### TASK TO CARRY OUT
From the entries below, copy exactly the lines from the one that contains "batch was written to the backup file." through the one that contains "- [FIXED] An issue where the restore-time", both included, and only those.

### Items from a data source

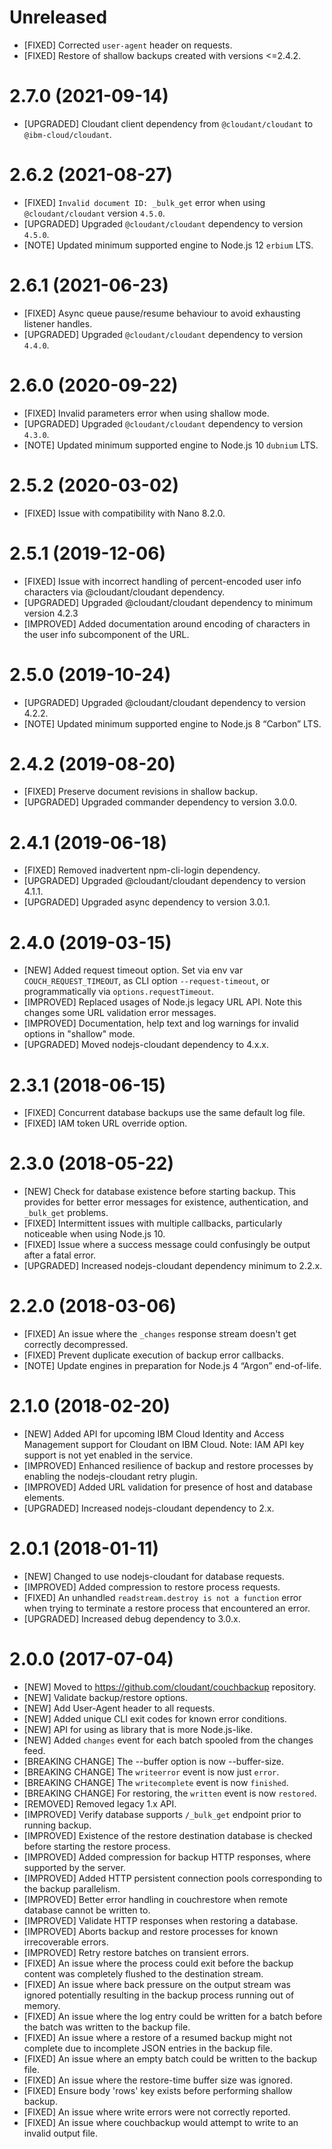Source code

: # Unreleased
- [FIXED] Corrected `user-agent` header on requests.
- [FIXED] Restore of shallow backups created with versions <=2.4.2.

# 2.7.0 (2021-09-14)
- [UPGRADED] Cloudant client dependency from `@cloudant/cloudant` to `@ibm-cloud/cloudant`.

# 2.6.2 (2021-08-27)
- [FIXED] `Invalid document ID: _bulk_get` error when using `@cloudant/cloudant`
  version `4.5.0`.
- [UPGRADED] Upgraded `@cloudant/cloudant` dependency to version `4.5.0`.
- [NOTE] Updated minimum supported engine to Node.js 12 `erbium` LTS.

# 2.6.1 (2021-06-23)
- [FIXED] Async queue pause/resume behaviour to avoid exhausting listener handles.
- [UPGRADED] Upgraded `@cloudant/cloudant` dependency to version `4.4.0`.

# 2.6.0 (2020-09-22)
- [FIXED] Invalid parameters error when using shallow mode.
- [UPGRADED] Upgraded `@cloudant/cloudant` dependency to version `4.3.0`.
- [NOTE] Updated minimum supported engine to Node.js 10 `dubnium` LTS.

# 2.5.2 (2020-03-02)
- [FIXED] Issue with compatibility with Nano 8.2.0.

# 2.5.1 (2019-12-06)
- [FIXED] Issue with incorrect handling of percent-encoded user info characters
  via @cloudant/cloudant dependency.
- [UPGRADED] Upgraded @cloudant/cloudant dependency to minimum version 4.2.3
- [IMPROVED] Added documentation around encoding of characters in the user info
  subcomponent of the URL.

# 2.5.0 (2019-10-24)
- [UPGRADED] Upgraded @cloudant/cloudant dependency to version 4.2.2.
- [NOTE] Updated minimum supported engine to Node.js 8 “Carbon” LTS.

# 2.4.2 (2019-08-20)

- [FIXED] Preserve document revisions in shallow backup.
- [UPGRADED] Upgraded commander dependency to version 3.0.0.

# 2.4.1 (2019-06-18)

- [FIXED] Removed inadvertent npm-cli-login dependency.
- [UPGRADED] Upgraded @cloudant/cloudant dependency to version 4.1.1.
- [UPGRADED] Upgraded async dependency to version 3.0.1.

# 2.4.0 (2019-03-15)

- [NEW] Added request timeout option. Set via env var `COUCH_REQUEST_TIMEOUT`,
 as CLI option `--request-timeout`, or programmatically via
 `options.requestTimeout`.
- [IMPROVED] Replaced usages of Node.js legacy URL API. Note this changes some
  URL validation error messages.
- [IMPROVED] Documentation, help text and log warnings for invalid options in
  "shallow" mode.
- [UPGRADED] Moved nodejs-cloudant dependency to 4.x.x.

# 2.3.1 (2018-06-15)

- [FIXED] Concurrent database backups use the same default log file.
- [FIXED] IAM token URL override option.

# 2.3.0 (2018-05-22)

- [NEW] Check for database existence before starting backup. This provides for
 better error messages for existence, authentication, and `_bulk_get` problems.
- [FIXED] Intermittent issues with multiple callbacks, particularly noticeable
 when using Node.js 10.
- [FIXED] Issue where a success message could confusingly be output after a
 fatal error.
- [UPGRADED] Increased nodejs-cloudant dependency minimum to 2.2.x.

# 2.2.0 (2018-03-06)

- [FIXED] An issue where the `_changes` response stream doesn't get correctly
  decompressed.
- [FIXED] Prevent duplicate execution of backup error callbacks.
- [NOTE] Update engines in preparation for Node.js 4 “Argon” end-of-life.

# 2.1.0 (2018-02-20)

- [NEW] Added API for upcoming IBM Cloud Identity and Access Management support
  for Cloudant on IBM Cloud. Note: IAM API key support is not yet enabled in the
  service.
- [IMPROVED] Enhanced resilience of backup and restore processes by enabling the
  nodejs-cloudant retry plugin.
- [IMPROVED] Added URL validation for presence of host and database elements.
- [UPGRADED] Increased nodejs-cloudant dependency to 2.x.

# 2.0.1 (2018-01-11)

- [NEW] Changed to use nodejs-cloudant for database requests.
- [IMPROVED] Added compression to restore process requests.
- [FIXED] An unhandled `readstream.destroy is not a function` error when trying
  to terminate a restore process that encountered an error.
- [UPGRADED] Increased debug dependency to 3.0.x.

# 2.0.0 (2017-07-04)

- [NEW] Moved to https://github.com/cloudant/couchbackup repository.
- [NEW] Validate backup/restore options.
- [NEW] Add User-Agent header to all requests.
- [NEW] Added unique CLI exit codes for known error conditions.
- [NEW] API for using as library that is more Node.js-like.
- [NEW] Added `changes` event for each batch spooled from the changes feed.
- [BREAKING CHANGE] The --buffer option is now --buffer-size.
- [BREAKING CHANGE] The `writeerror` event is now just `error`.
- [BREAKING CHANGE] The `writecomplete` event is now `finished`.
- [BREAKING CHANGE] For restoring, the `written` event is now `restored`.
- [REMOVED] Removed legacy 1.x API.
- [IMPROVED] Verify database supports `/_bulk_get` endpoint prior to running backup.
- [IMPROVED] Existence of the restore destination database is checked before
  starting the restore process.
- [IMPROVED] Added compression for backup HTTP responses, where supported by the
  server.
- [IMPROVED] Added HTTP persistent connection pools corresponding to the backup
  parallelism.
- [IMPROVED] Better error handling in couchrestore when remote database
  cannot be written to.
- [IMPROVED] Validate HTTP responses when restoring a database.
- [IMPROVED] Aborts backup and restore processes for known irrecoverable errors.
- [IMPROVED] Retry restore batches on transient errors.
- [FIXED] An issue where the process could exit before the backup content was
  completely flushed to the destination stream.
- [FIXED] An issue where back pressure on the output stream was ignored
  potentially resulting in the backup process running out of memory.
- [FIXED] An issue where the log entry could be written for a batch before the
  batch was written to the backup file.
- [FIXED] An issue where a restore of a resumed backup might not complete due to
  incomplete JSON entries in the backup file.
- [FIXED] An issue where an empty batch could be written to the backup file.
- [FIXED] An issue where the restore-time buffer size was ignored.
- [FIXED] Ensure body 'rows' key exists before performing shallow backup.
- [FIXED] An issue where write errors were not correctly reported.
- [FIXED] An issue where couchbackup would attempt to write to an
  invalid output file.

### EXERCISE RESULT
  batch was written to the backup file.
- [FIXED] An issue where a restore of a resumed backup might not complete due to
  incomplete JSON entries in the backup file.
- [FIXED] An issue where an empty batch could be written to the backup file.
- [FIXED] An issue where the restore-time buffer size was ignored.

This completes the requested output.